This is an apparently strong empirical result, but, importantly, it does not distinguish between the ether-interaction Lorentz interpretation and Einstein’s structure of spacetime-interaction interpretation of the Lorentz transformations. This is the case because the experimenters, in evaluating the results within the RMS framework, used the lab itself as the rest frame, Σ, which is permissible under the RMS test theory (any frame can be chosen as the rest frame in RMS). Thus, the conclusion about the results constraining a CMB reference frame (or other basis for a background reference frame) don’t match up with the measured results.

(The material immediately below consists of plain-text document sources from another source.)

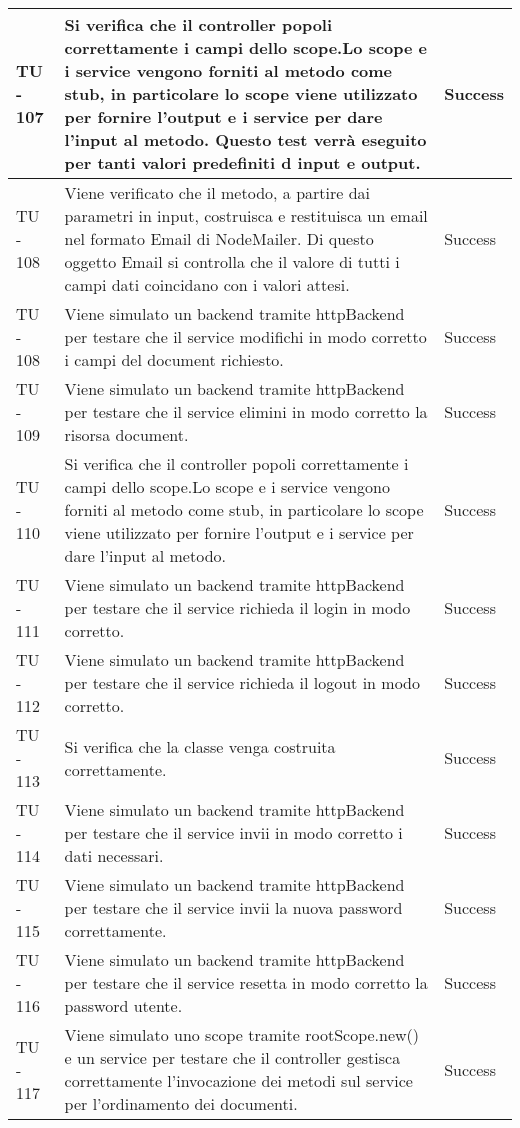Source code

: \begin{center}
\begin{longtable}{ | p{3cm} | p{9cm} | p{2cm} | }
TU - 107 & Si verifica che il controller popoli correttamente i campi dello scope.Lo scope e i service vengono forniti al metodo come stub, in particolare lo scope viene utilizzato per fornire l'output e i service per dare l'input al metodo. Questo test verrà eseguito per tanti valori predefiniti d input e output. & Success \\ \hline
TU - 108 & Viene verificato che il metodo, a partire dai parametri in input, costruisca e restituisca un email nel formato Email di NodeMailer. Di questo oggetto Email si controlla che il valore di tutti i campi dati coincidano con i valori attesi. & Success \\ \hline
TU - 108 & Viene simulato un backend tramite httpBackend per testare che il service modifichi in modo corretto i campi del document richiesto. & Success \\ \hline
TU - 109 & Viene simulato un backend tramite httpBackend per testare che il service elimini in modo corretto la risorsa document. & Success \\ \hline
TU - 110 & Si verifica che il controller popoli correttamente i campi dello scope.Lo scope e i service vengono forniti al metodo come stub, in particolare lo scope viene utilizzato per fornire l'output e i service per dare l'input al metodo. & Success \\ \hline
TU - 111 & Viene simulato un backend tramite httpBackend per testare che il service richieda il login in modo corretto. & Success \\ \hline
TU - 112 & Viene simulato un backend tramite httpBackend per testare che il service richieda il logout in modo corretto. & Success \\ \hline
TU - 113 & Si verifica che la classe venga costruita correttamente. & Success \\ \hline
TU - 114 & Viene simulato un backend tramite httpBackend per testare che il service invii in modo corretto i dati necessari. & Success \\ \hline
TU - 115 & Viene simulato un backend tramite httpBackend per testare che il service invii la nuova password correttamente.  & Success \\ \hline
TU - 116 & Viene simulato un backend tramite httpBackend per testare che il service resetta in modo corretto la password utente. & Success \\ \hline
TU - 117 & Viene simulato uno scope tramite rootScope.new() e un service per testare che il controller gestisca correttamente l'invocazione dei metodi sul service per l'ordinamento dei documenti. & Success \\ \hline

\end{longtable}
\end{center}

Since the measured result occurs as a result of using the Lorentz transformations, regardless of whether we follow the Einstein interpretation or the Lorentz interpretation, the RMS test framework, and this experiment specifically, cannot be used to distinguish between the two interpretations. Accordingly, this experiment is not necessarily a test of physical time dilation because it can equally validly be interpreted as finding time dilation as a coordinate effect only. Indeed, Mansouri and Sexl 1977 states: “Thus the much debated question concerning the empirical equivalence of special relativity and an ether theory taking into account time dilatation and length contraction but maintaining absolute simultaneity can be answered affirmatively.” In other words, Lorentz’s ether-based approach and Einstein’s approach are, according to Mansouri and Sexl, empirically equivalent – in terms of measuring the relativistic effects of time dilation and length contraction. And experiments that use the RMS test theory to evaluate results aren’t able to distinguish between these two approaches.

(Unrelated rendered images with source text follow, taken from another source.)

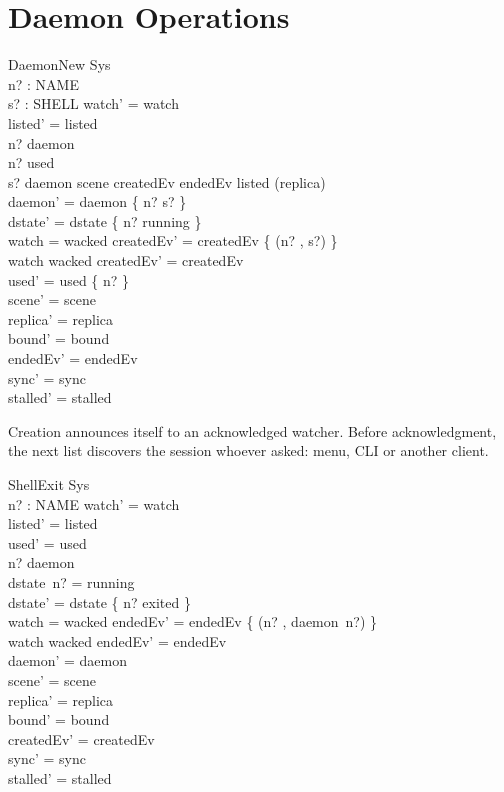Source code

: \documentclass[a4paper,10pt,fleqn]{article}
\begin{document}
\section{Daemon Operations}

\begin{schema}{DaemonNew}
  \Delta Sys \\
  n? : NAME \\
  s? : SHELL
\where
  watch' = watch \\
  listed' = listed \\
  n? \notin \dom daemon \\
  n? \notin used \\
  s? \notin \ran daemon \cup \ran scene \cup \ran createdEv \cup
    \ran endedEv \cup \ran listed \cup \ran (\dom replica) \\
  daemon' = daemon \cup \{ n? \mapsto s? \} \\
  dstate' = dstate \cup \{ n? \mapsto running \} \\
  watch = wacked \implies createdEv' = createdEv \cup \{ (n? , s?) \} \\
  watch \neq wacked \implies createdEv' = createdEv \\
  used' = used \cup \{ n? \} \\
  scene' = scene \\
  replica' = replica \\
  bound' = bound \\
  endedEv' = endedEv \\
  sync' = sync \\
  stalled' = stalled
\end{schema}

Creation announces itself to an acknowledged watcher. Before acknowledgment,
the next list discovers the session whoever asked: menu, CLI or another client.

\begin{schema}{ShellExit}
  \Delta Sys \\
  n? : NAME
\where
  watch' = watch \\
  listed' = listed \\
  used' = used \\
  n? \in \dom daemon \\
  dstate~n? = running \\
  dstate' = dstate \oplus \{ n? \mapsto exited \} \\
  watch = wacked \implies endedEv' = endedEv \cup \{ (n? , daemon~n?) \} \\
  watch \neq wacked \implies endedEv' = endedEv \\
  daemon' = daemon \\
  scene' = scene \\
  replica' = replica \\
  bound' = bound \\
  createdEv' = createdEv \\
  sync' = sync \\
  stalled' = stalled
\end{schema}
\end{document}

A little more explanation may be helpful in terms of why the Reinhardt et al. experiment, and related Ives-Still experiments that use the RMS test theory, are not able to distinguish between these different interpretations. Reinhardt et al. 2007 assumes the lab as the rest frame for comparison against the expected SR results. If, however, relativistic effects were in fact due to interactions with the ether/field rest frame (as Lorentz supposed) the RMS test theory cannot make this distinction. The physical core of the Lorentz interpretation is that length contraction results from interaction with the ether as physical objects move through the ether. But time dilation was, for Lorentz, a mathematical artifact (coordinate effect only) – a result of mathematically reconciling Maxwell’s equations with dynamics – and not a real physical effect. The lab rest frame is obviously not the same as the actual ether frame, the underlying fabric/field of space, so we would not under Lorentz’s approach expect to find any physical length contraction or other dynamical interactions with the ether when using the lab rest frame.
Mansouri and Sexl 1977 define the “ether system” as follows: “This ether system is defined by the requirements that the Einstein [synchronization technique] and the transport synchronization of clocks agree and that, furthermore, light propagation is isotropic in the ether system.” Einstein synchronization and slow clock transport synchronization procedures would agree in Lorentz’s ether frame but wouldn’t agree in the lab frame posited as rest frame because this is not Lorentz’s ether/field frame. Accordingly, the RMS test theory approach that substitutes the moving lab inertial frame as the rest frame (Σ) cannot distinguish between Lorentz and Einstein’s interpretations of the Lorentz transformations.
Looking at our third paper, both Reinhardt et al. 2007 and Botermann et al. 2014 (a follow up to the 2007 paper that finds slightly more accurate results) cite Wolf and Petit 1997 as one of the previous best tests of time dilation and as an example of “non-storage-ring experiments” (p. 864): “The new upper limit of |\(\hat{\alpha}\)|≤ 8.4 x 10−8 is more than an order of magnitude smaller than that obtained from non-storage-ring experiments.” Reinhardt et al. 2007 also states, again citing Wolf and Petit 1997: “We also provide the only test of time dilation more sensitive than that derived from the global positioning system.” Accordingly, let’s examine this third paper purporting to test relativistic effects.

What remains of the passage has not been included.